Required action
Find and copy each line in the material below where the string "README" occurs.

Dataset excerpts
•••••

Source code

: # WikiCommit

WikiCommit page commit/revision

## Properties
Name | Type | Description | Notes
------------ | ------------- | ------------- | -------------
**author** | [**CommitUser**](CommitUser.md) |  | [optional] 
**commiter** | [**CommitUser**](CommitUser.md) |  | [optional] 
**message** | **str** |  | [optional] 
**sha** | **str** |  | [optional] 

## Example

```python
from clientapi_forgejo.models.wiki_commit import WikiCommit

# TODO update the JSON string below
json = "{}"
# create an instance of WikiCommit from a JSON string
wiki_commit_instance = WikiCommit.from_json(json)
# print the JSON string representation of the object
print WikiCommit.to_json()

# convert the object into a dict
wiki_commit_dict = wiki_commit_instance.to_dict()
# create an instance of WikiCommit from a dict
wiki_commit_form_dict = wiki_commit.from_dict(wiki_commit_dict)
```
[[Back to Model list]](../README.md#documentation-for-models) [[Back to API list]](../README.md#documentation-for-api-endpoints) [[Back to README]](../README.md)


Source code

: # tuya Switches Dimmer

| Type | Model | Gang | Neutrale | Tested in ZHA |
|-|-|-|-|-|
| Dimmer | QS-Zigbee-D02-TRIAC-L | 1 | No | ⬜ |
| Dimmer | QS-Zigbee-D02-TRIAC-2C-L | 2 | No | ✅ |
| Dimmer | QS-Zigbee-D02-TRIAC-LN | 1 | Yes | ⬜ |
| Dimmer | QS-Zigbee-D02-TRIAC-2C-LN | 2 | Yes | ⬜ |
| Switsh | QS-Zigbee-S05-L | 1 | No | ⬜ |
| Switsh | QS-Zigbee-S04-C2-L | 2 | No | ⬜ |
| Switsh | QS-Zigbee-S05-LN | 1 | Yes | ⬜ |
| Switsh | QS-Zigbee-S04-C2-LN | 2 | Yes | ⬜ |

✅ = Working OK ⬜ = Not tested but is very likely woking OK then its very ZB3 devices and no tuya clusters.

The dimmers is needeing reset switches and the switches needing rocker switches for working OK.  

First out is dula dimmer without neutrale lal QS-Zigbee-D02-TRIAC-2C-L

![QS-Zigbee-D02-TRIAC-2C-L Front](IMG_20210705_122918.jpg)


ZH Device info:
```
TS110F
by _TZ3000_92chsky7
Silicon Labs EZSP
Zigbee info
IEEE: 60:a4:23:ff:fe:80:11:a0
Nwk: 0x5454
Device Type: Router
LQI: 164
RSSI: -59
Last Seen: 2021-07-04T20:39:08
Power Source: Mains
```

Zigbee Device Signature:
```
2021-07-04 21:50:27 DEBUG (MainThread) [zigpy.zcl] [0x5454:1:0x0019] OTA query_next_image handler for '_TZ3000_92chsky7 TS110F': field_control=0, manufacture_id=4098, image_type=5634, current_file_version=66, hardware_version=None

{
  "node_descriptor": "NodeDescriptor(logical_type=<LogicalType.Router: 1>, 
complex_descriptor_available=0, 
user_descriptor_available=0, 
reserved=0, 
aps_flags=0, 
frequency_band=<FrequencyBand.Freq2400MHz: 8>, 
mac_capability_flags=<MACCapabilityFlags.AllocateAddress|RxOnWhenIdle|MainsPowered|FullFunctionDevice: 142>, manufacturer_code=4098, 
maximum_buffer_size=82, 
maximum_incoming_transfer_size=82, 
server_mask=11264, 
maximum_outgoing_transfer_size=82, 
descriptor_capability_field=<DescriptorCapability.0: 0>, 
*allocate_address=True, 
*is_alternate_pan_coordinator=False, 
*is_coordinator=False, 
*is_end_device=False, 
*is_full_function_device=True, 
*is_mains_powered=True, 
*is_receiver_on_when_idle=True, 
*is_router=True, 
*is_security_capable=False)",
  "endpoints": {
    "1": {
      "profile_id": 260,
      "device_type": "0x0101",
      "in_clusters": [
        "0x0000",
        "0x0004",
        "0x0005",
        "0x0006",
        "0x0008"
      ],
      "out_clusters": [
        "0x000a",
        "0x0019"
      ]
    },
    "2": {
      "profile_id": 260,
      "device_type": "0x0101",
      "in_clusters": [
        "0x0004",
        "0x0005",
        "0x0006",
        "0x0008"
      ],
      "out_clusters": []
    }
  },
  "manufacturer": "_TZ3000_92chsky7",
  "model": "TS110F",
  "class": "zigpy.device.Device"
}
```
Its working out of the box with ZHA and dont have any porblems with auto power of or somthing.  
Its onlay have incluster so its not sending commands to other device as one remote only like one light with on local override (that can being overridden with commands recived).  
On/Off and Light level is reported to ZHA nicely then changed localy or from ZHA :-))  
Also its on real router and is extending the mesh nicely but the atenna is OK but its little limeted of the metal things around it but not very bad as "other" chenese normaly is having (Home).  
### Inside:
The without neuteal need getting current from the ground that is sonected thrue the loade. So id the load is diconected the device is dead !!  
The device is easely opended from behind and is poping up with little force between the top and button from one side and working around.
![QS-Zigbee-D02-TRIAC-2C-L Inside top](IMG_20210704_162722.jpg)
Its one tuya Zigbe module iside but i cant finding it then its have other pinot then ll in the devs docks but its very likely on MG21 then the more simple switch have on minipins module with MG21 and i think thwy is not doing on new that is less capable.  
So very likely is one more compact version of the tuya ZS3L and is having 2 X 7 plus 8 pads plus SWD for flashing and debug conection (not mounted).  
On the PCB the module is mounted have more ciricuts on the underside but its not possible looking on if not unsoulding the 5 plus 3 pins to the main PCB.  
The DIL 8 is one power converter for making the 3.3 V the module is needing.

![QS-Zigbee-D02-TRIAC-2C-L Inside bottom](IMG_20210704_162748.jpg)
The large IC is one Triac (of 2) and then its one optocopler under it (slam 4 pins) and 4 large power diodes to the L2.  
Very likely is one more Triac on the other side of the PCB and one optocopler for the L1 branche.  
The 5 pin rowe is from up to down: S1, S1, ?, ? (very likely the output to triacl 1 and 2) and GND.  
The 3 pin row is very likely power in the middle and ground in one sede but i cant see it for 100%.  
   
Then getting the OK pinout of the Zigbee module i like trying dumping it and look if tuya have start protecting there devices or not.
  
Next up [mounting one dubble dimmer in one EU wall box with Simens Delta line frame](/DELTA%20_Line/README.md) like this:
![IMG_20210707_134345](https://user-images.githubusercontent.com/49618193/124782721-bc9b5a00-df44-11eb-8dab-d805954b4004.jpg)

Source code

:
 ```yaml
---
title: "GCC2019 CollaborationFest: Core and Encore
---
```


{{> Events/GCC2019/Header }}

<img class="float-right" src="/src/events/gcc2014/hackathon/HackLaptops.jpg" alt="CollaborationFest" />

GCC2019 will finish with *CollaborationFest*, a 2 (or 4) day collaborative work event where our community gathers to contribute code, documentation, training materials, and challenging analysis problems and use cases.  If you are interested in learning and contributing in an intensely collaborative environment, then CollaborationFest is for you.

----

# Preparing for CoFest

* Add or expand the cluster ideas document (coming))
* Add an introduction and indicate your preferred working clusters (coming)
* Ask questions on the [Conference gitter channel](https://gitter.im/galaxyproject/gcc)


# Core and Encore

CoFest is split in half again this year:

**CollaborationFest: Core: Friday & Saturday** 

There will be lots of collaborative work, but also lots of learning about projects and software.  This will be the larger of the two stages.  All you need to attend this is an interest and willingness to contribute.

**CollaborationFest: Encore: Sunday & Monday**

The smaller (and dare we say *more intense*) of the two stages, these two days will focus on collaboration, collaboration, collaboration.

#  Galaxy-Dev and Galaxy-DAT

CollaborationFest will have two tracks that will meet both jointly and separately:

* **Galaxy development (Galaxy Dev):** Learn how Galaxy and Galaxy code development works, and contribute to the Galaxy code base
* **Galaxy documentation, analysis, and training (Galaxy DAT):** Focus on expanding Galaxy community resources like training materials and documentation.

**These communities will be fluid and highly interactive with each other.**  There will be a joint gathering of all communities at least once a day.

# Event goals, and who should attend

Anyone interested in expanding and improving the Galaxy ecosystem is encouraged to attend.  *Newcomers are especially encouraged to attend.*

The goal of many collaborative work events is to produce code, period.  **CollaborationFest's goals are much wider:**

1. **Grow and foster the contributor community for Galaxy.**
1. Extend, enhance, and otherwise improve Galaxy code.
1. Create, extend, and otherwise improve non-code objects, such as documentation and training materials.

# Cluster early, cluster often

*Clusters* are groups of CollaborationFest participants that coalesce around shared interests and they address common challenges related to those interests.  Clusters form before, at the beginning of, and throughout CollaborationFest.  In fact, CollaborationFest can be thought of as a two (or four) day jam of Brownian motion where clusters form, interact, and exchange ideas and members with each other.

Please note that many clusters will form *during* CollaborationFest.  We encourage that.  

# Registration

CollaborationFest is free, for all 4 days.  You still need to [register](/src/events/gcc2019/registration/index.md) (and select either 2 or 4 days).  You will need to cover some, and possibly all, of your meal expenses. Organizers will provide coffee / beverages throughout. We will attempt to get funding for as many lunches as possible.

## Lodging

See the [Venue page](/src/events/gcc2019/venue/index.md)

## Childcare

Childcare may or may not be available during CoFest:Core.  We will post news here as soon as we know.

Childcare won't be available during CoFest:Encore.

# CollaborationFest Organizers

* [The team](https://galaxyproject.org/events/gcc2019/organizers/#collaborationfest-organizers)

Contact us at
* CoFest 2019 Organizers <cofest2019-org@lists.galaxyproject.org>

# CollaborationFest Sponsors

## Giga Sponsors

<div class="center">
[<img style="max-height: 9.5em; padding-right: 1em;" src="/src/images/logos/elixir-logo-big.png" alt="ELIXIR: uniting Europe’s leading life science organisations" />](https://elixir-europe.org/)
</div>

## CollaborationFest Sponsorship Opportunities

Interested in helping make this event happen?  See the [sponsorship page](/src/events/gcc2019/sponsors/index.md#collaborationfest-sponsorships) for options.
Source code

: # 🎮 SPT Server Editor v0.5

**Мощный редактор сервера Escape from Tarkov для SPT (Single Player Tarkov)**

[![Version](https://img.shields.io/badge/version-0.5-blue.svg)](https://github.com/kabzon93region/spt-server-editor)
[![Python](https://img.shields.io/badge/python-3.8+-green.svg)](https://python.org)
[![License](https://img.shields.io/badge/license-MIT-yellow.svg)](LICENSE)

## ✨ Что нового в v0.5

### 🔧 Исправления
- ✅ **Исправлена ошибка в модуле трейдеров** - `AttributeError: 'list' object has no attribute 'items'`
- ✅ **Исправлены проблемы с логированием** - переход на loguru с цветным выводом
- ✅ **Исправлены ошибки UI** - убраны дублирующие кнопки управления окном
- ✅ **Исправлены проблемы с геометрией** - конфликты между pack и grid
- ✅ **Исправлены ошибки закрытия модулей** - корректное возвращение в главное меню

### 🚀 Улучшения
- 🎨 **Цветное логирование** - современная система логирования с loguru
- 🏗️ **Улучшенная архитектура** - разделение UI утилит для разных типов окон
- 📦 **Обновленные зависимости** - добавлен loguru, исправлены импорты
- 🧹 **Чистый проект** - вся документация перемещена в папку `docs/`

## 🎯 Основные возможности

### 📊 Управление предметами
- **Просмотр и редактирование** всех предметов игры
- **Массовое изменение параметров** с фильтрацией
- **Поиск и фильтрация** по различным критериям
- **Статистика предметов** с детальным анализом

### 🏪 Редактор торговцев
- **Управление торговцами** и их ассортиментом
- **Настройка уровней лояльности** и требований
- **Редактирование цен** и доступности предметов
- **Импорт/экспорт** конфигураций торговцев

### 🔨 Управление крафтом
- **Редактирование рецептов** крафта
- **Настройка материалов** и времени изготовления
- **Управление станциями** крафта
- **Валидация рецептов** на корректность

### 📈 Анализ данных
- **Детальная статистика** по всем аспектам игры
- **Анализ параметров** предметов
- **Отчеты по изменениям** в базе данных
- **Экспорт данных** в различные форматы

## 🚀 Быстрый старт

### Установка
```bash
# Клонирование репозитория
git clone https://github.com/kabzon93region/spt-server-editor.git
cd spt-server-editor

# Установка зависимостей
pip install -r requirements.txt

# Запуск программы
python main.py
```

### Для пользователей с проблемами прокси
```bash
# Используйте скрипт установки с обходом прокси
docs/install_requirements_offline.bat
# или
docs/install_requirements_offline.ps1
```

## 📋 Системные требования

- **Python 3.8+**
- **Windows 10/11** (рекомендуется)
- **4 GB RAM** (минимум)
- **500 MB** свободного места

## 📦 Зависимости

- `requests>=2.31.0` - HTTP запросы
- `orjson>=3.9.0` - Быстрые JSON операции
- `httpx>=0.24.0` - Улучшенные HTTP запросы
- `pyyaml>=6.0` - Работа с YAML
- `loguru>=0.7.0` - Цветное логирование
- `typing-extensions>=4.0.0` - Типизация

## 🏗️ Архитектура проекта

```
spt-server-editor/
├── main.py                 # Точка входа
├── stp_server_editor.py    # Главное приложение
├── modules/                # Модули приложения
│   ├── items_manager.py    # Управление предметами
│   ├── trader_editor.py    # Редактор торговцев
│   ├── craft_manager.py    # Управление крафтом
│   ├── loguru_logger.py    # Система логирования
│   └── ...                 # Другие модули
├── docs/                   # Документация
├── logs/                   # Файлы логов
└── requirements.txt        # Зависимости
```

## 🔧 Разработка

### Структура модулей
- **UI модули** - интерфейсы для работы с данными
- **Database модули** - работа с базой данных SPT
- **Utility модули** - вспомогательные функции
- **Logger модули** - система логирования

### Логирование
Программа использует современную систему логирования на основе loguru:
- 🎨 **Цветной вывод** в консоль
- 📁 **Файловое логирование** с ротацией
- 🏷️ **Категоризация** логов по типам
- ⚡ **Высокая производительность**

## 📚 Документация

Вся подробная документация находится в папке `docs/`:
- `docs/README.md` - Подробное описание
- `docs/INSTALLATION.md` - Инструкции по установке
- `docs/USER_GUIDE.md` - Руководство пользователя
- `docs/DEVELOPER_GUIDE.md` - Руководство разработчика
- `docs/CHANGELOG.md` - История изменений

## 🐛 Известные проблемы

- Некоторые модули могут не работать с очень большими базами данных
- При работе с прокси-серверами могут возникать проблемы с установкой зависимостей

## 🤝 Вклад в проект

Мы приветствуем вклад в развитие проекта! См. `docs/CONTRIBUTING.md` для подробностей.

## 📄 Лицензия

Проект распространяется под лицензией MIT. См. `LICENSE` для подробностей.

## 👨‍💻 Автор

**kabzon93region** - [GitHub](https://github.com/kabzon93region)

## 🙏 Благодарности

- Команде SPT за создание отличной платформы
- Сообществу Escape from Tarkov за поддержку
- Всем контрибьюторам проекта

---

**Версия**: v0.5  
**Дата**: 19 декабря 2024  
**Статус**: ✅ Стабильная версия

•••••

Written response
[[Back to Model list]](../README.md#documentation-for-models) [[Back to API list]](../README.md#documentation-for-api-endpoints) [[Back to README]](../README.md)
Next up [mounting one dubble dimmer in one EU wall box with Simens Delta line frame](/DELTA%20_Line/README.md) like this:
- `docs/README.md` - Подробное описание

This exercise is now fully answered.